Am vergangenen Freitag las die Schauspielerin Noëmi Gradwohl aus dem Roman «Kleiner Bruder» vor. Die reale Geschichte eines Geflüchteten war ebenso bedrückend wie das anschliessende Gespräch mit der Seenotretterin Eva Ostendarp.

BIANCA HÜSING
«Wir fuhren weiter, weit weg von der Küste. Dort blickst du dich wieder in alle Himmelsrichtungen um und siehst um dich herum nur eins: das Meer. Du kannst nicht schwimmen. Dann streikt der Kompass.» Einfache Hauptsätze ohne Schnörkel und übertriebene Dramatik – und doch steckt so viel Ballast darin. Der Ballast Tausender Toter, die Jahr für Jahr vom Mittelmeer verschluckt werden. Der Ballast einer chaotischen europäischen Asylpolitik. Und die Schwere eines Einzelschicksals.

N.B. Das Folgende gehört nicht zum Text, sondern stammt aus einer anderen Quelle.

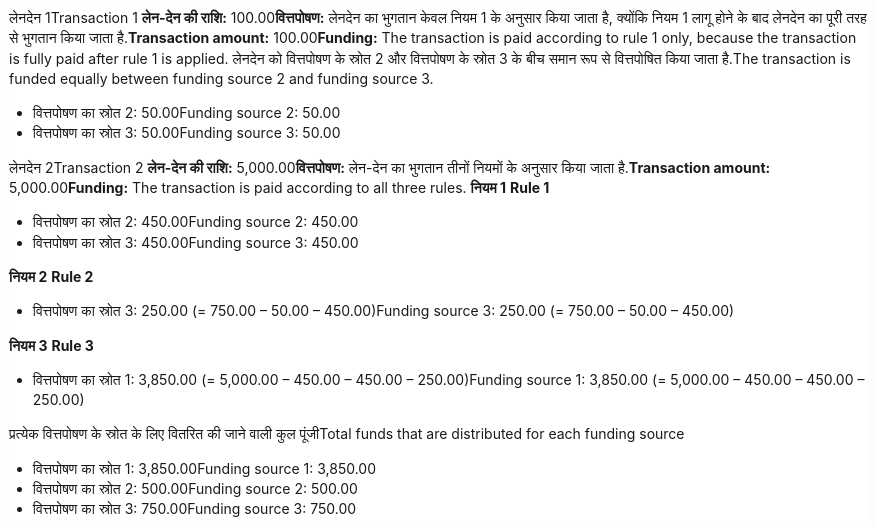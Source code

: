 <td><span data-ttu-id="5e339-224">लेनदेन 1</span><span class="sxs-lookup"><span data-stu-id="5e339-224">Transaction 1</span></span></td>
<td><span data-ttu-id="5e339-225"><strong>लेन-देन की राशि:</strong> 100.00<strong>वित्तपोषण:</strong> लेनदेन का भुगतान केवल नियम 1 के अनुसार किया जाता है, क्योंकि नियम 1 लागू होने के बाद लेनदेन का पूरी तरह से भुगतान किया जाता है.</span><span class="sxs-lookup"><span data-stu-id="5e339-225"><strong>Transaction amount:</strong> 100.00<strong>Funding:</strong> The transaction is paid according to rule 1 only, because the transaction is fully paid after rule 1 is applied.</span></span> <span data-ttu-id="5e339-226">लेनदेन को वित्तपोषण के स्रोत 2 और वित्तपोषण के स्रोत 3 के बीच समान रूप से वित्तपोषित किया जाता है.</span><span class="sxs-lookup"><span data-stu-id="5e339-226">The transaction is funded equally between funding source 2 and funding source 3.</span></span>
<ul>
<li><span data-ttu-id="5e339-227">वित्तपोषण का स्रोत 2: 50.00</span><span class="sxs-lookup"><span data-stu-id="5e339-227">Funding source 2: 50.00</span></span></li>
<li><span data-ttu-id="5e339-228">वित्तपोषण का स्रोत 3: 50.00</span><span class="sxs-lookup"><span data-stu-id="5e339-228">Funding source 3: 50.00</span></span></li>
</ul></td>
</tr>
<tr class="odd">
<td><span data-ttu-id="5e339-229">लेनदेन 2</span><span class="sxs-lookup"><span data-stu-id="5e339-229">Transaction 2</span></span></td>
<td><span data-ttu-id="5e339-230"><strong>लेन-देन की राशि:</strong> 5,000.00<strong>वित्तपोषण:</strong> लेन-देन का भुगतान तीनों नियमों के अनुसार किया जाता है.</span><span class="sxs-lookup"><span data-stu-id="5e339-230"><strong>Transaction amount:</strong> 5,000.00<strong>Funding:</strong> The transaction is paid according to all three rules.</span></span> <span data-ttu-id="5e339-231"><strong>नियम 1</strong>
</span><span class="sxs-lookup"><span data-stu-id="5e339-231"><strong>Rule 1</strong>
</span></span><ul>
<li><span data-ttu-id="5e339-232">वित्तपोषण का स्रोत 2: 450.00</span><span class="sxs-lookup"><span data-stu-id="5e339-232">Funding source 2: 450.00</span></span></li>
<li><span data-ttu-id="5e339-233">वित्तपोषण का स्रोत 3: 450.00</span><span class="sxs-lookup"><span data-stu-id="5e339-233">Funding source 3: 450.00</span></span></li>
</ul><span data-ttu-id="5e339-234">
<strong>नियम 2</strong>
</span><span class="sxs-lookup"><span data-stu-id="5e339-234">
<strong>Rule 2</strong>
</span></span><ul>
<li><span data-ttu-id="5e339-235">वित्तपोषण का स्रोत 3: 250.00 (= 750.00 – 50.00 – 450.00)</span><span class="sxs-lookup"><span data-stu-id="5e339-235">Funding source 3: 250.00 (= 750.00 – 50.00 – 450.00)</span></span></li>
</ul><span data-ttu-id="5e339-236">
<strong>नियम 3</strong>
</span><span class="sxs-lookup"><span data-stu-id="5e339-236">
<strong>Rule 3</strong>
</span></span><ul>
<li><span data-ttu-id="5e339-237">वित्तपोषण का स्रोत 1: 3,850.00 (= 5,000.00 – 450.00 – 450.00 – 250.00)</span><span class="sxs-lookup"><span data-stu-id="5e339-237">Funding source 1: 3,850.00 (= 5,000.00 – 450.00 – 450.00 – 250.00)</span></span></li>
</ul></td>
</tr>
<tr class="even">
<td><span data-ttu-id="5e339-238">प्रत्येक वित्तपोषण के स्रोत के लिए वितरित की जाने वाली कुल पूंजी</span><span class="sxs-lookup"><span data-stu-id="5e339-238">Total funds that are distributed for each funding source</span></span></td>
<td><ul>
<li><span data-ttu-id="5e339-239">वित्तपोषण का स्रोत 1: 3,850.00</span><span class="sxs-lookup"><span data-stu-id="5e339-239">Funding source 1: 3,850.00</span></span></li>
<li><span data-ttu-id="5e339-240">वित्तपोषण का स्रोत 2: 500.00</span><span class="sxs-lookup"><span data-stu-id="5e339-240">Funding source 2: 500.00</span></span></li>
<li><span data-ttu-id="5e339-241">वित्तपोषण का स्रोत 3: 750.00</span><span class="sxs-lookup"><span data-stu-id="5e339-241">Funding source 3: 750.00</span></span></li>
</ul></td>
</tr>
</tbody>
</table>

Die Sätze stammen aus dem Roman «Kleiner Bruder» von Amets Arzallus und wurden am vergangenen Freitag von der Schauspielerin und Kulturredaktorin Noëmi Gradwohl vorgetragen. Sie tat dies keineswegs emotionslos, aber in angemessener Schlichtheit. Die Worte haben schliesslich schon von sich aus genug Kraft: «Elf Uhr null null. Alles gleich. Zwölf Uhr null null, und ich warte auf den Tod.»

«Weil es hinter uns keine Zukunft gibt»
«Kleiner Bruder» erzählt die Geschichte des jungen Ibrahima Balde, der in einem Dorf im westafrikanischen Guinea aufwächst und schon als Teenager grosse Verantwortung trägt. Nach dem Tod seines Vaters kommt ihm die Rolle des Ernährers zu. Statt zur Schule gehen zu können, muss er nun Geld verdienen – unter anderem für die Bildung seines kleinen Bruders Alhassane. Der aber hat andere Pläne und verschwindet eines Tages unangekündigt Richtung Europa, um seinerseits etwas zum Familieneinkommen beitragen zu können – «weil es hinter uns keine Zukunft gibt». Ibrahima beschliesst, Alhassane zu suchen und wird dadurch unfreiwillig selbst zum Flüchtenden.

«Kleiner Bruder» ist zwar ein Roman, fiktiv ist er aber nicht. Ibrahima ist ebenso real wie die entmenschlichenden Erfahrungen, die er auf seiner Flucht macht. Zum Beispiel auf dem Markt in Taalanda: «Du bist in einer Ecke, liegst oder hockst auf dem Boden. Jemand wird deinen Namen sagen oder dich ohne Namen zu sich rufen. Dann musst du in die Mitte treten. Derjenige, der dich kaufen will, wird zu dir kommen und dich zu mustern beginnen. Von oben nach unten. Von unten nach oben.»
Das Buch begleitet Ibrahima Balde auf der Suche nach seinem Bruder, auf 19-stündigen Fussmärschen und auf der Fahrt in einem hoffnungslos überfüllten Schlauchboot. Dass der baskische Autor Amets Arzallus all das hat verschriftlichen können, zeigt: Zumindest für Ibrahima gab es eine Art Happy End.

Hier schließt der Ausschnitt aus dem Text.